Хонда собирался попросить Макико присмотреть за госпожой Цубакихара. Если на нее так действуют не воспоминания, а небольшое количество выпитого вина, значит, она из тех, кто плачет, когда напьется.

Подошла побледневшая Риэ и сказала Хонде на ухо:

— Какие-то странные голоса. Вот только что в саду… Может, послышалось.

— Ты посмотрела, что там?

— Нет, мне страшно…

Хонда подошел к одному из окон, стер со стекла пальцами влагу. В кипарисовой роще появилась огромная луна. В ее свете по газону бродила дикая собака. Вот она остановилась, поджала хвост — в лунном свете блеснула белая шерсть на груди — протяжно завыла.

— Наверное, она? — спросил Хонда жену. Та, уличенная в детских страхах, сдалась не сразу, издала смешок, похожий на квохтанье.

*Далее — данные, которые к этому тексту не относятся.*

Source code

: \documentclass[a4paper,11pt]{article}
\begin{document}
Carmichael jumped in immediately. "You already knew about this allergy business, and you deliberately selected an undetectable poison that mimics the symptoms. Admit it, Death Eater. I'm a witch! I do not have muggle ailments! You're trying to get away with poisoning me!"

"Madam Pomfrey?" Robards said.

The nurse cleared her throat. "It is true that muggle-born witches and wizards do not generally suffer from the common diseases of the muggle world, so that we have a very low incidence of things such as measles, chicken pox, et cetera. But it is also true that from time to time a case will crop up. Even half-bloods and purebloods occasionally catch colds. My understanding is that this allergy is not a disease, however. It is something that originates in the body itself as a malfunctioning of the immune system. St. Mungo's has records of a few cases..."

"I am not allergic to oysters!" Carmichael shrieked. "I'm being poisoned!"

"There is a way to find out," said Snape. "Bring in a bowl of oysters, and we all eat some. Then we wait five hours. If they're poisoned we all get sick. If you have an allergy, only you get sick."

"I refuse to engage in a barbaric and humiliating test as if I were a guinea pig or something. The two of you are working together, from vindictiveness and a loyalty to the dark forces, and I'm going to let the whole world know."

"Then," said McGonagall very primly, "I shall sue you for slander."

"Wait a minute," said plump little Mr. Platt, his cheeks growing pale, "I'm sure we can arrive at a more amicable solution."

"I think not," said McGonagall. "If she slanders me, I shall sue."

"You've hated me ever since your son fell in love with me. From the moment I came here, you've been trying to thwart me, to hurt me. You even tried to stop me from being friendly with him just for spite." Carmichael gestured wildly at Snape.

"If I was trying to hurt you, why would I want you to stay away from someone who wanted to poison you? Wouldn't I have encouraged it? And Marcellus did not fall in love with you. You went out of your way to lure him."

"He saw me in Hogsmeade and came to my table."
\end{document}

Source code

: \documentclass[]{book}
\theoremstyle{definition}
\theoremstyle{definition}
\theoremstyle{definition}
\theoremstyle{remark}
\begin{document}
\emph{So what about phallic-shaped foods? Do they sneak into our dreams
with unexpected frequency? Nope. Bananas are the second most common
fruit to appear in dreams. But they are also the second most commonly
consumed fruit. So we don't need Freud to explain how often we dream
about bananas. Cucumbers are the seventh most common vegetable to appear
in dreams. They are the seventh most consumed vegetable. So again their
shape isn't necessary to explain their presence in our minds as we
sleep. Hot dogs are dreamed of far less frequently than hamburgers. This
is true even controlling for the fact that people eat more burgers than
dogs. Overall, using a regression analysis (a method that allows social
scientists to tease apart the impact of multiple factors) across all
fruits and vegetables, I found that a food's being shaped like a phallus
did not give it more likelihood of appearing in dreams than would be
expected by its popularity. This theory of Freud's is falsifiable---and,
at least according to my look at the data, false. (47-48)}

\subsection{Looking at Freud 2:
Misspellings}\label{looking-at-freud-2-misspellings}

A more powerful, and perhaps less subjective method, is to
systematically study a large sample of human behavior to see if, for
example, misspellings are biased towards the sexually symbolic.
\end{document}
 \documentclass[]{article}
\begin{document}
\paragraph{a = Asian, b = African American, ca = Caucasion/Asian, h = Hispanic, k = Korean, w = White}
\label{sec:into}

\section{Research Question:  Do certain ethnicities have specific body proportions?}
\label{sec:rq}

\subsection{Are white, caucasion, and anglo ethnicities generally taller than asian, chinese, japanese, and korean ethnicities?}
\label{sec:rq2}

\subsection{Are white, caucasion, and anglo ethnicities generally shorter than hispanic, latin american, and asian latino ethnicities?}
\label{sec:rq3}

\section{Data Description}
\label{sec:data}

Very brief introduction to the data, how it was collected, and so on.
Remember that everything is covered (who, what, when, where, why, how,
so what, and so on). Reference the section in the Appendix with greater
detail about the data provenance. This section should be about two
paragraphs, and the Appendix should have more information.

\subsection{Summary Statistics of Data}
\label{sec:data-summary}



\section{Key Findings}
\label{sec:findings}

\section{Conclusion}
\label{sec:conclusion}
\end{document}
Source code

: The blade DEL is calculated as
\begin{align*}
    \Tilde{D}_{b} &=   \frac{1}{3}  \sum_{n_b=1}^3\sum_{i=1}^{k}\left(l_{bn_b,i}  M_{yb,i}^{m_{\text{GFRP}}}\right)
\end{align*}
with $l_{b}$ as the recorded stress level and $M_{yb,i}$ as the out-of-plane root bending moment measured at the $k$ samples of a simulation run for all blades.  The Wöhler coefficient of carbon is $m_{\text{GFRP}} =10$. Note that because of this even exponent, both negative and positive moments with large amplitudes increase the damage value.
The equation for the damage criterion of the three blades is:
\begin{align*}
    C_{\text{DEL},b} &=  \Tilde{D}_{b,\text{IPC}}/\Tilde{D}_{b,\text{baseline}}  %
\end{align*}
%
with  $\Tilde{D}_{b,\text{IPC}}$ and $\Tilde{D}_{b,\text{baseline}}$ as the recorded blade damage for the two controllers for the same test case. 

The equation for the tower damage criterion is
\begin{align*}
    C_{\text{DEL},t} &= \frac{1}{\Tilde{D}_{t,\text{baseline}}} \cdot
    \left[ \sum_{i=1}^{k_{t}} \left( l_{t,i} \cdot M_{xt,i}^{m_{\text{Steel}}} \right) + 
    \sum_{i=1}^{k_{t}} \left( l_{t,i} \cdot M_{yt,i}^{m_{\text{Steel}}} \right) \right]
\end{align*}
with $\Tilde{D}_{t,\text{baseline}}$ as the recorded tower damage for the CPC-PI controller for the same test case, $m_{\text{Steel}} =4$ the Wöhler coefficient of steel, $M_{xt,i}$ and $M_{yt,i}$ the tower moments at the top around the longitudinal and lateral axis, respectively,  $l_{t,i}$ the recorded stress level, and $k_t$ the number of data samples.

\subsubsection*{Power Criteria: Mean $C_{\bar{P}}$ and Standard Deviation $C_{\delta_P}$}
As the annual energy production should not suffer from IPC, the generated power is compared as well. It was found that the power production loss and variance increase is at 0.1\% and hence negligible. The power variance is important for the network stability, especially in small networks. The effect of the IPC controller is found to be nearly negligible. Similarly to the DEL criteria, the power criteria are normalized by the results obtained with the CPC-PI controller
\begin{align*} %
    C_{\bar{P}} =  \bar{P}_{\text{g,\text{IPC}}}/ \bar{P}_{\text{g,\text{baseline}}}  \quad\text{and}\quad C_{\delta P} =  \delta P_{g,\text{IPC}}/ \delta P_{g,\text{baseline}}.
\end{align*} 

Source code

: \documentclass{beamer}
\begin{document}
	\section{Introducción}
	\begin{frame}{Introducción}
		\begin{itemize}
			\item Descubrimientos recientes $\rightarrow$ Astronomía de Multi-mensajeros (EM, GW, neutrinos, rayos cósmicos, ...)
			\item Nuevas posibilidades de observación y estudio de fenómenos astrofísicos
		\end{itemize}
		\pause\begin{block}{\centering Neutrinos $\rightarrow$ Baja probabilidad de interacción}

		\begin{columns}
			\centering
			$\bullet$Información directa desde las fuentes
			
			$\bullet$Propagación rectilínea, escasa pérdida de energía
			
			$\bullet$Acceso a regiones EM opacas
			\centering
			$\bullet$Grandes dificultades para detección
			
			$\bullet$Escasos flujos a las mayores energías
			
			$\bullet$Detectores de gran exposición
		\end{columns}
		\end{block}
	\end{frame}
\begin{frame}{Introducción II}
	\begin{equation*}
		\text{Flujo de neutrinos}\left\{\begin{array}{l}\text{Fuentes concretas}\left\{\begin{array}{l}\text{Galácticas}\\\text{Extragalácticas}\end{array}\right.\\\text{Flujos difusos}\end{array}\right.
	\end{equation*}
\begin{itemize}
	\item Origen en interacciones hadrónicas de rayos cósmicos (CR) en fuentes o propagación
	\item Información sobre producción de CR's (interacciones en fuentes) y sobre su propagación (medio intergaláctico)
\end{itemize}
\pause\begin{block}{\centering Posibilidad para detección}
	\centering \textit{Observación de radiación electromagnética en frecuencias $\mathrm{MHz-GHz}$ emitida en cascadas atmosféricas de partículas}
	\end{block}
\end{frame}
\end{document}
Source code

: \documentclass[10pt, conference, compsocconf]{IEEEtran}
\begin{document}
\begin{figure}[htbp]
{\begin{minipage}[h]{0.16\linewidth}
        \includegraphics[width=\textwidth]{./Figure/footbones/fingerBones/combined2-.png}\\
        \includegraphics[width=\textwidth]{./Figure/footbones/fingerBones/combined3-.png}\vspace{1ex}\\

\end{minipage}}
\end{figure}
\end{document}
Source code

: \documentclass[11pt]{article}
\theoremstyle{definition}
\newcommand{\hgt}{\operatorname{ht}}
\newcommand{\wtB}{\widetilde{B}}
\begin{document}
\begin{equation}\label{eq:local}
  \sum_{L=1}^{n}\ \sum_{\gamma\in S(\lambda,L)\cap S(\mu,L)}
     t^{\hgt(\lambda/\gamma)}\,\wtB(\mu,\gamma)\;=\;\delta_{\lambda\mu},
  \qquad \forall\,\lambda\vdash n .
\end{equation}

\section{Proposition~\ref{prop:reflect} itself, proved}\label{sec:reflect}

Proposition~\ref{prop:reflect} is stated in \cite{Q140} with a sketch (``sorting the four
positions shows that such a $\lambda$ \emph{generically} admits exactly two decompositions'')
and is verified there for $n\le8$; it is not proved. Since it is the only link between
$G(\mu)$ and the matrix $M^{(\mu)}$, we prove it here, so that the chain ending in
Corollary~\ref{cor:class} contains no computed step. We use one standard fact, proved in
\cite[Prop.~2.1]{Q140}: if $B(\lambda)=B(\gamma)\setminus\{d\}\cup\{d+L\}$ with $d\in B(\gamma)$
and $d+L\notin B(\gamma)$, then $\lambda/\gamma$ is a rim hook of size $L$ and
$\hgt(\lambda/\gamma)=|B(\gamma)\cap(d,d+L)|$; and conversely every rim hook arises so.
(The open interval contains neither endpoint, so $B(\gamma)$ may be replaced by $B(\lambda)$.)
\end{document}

Хонда прислушался: далекий собачий лай, доносившийся в ответ на вой собаки откуда-то из-за рощи, сливался с лаем других собак, звучащим поблизости. Поднялся ветер.

27

Глубокой ночью из окна своего кабинета на втором этаже Хонда смотрел на маленькую холодную луну в небе. Йинг Тьян так и не приехала, поэтому луна как бы заменяла ее.

Вечер завершился около двенадцати. Кое-кто из гостей оставался ночевать, немножко посидели в узком кругу и разошлись по своим комнатам. На втором этаже были две комнаты для гостей, потом кабинет Хонды и спальня жены. Риэ, расставшись с гостями, извинилась перед Хондой и ушла в спальню — от усталости у нее немели отекшие руки. Оставшись один в кабинете, Хонда все вспоминал лоснящиеся опухшие руки, которые ему только что показала жена. Словно множившаяся внутри злость выпирала наружу, и белая кожа на распухших, потерявших форму руках натянулась, руки стал невинно детскими — эта картина застыла у Хонды перед глазами. Жена вообще-то вначале не соглашалась, когда он предложил отпраздновать на даче новоселье. Но что с того, что она согласилась? Что-то мрачное переливалось у нее внутри, выплескиваясь наружу в виде любезности и хлопот, отчего становилось тошно.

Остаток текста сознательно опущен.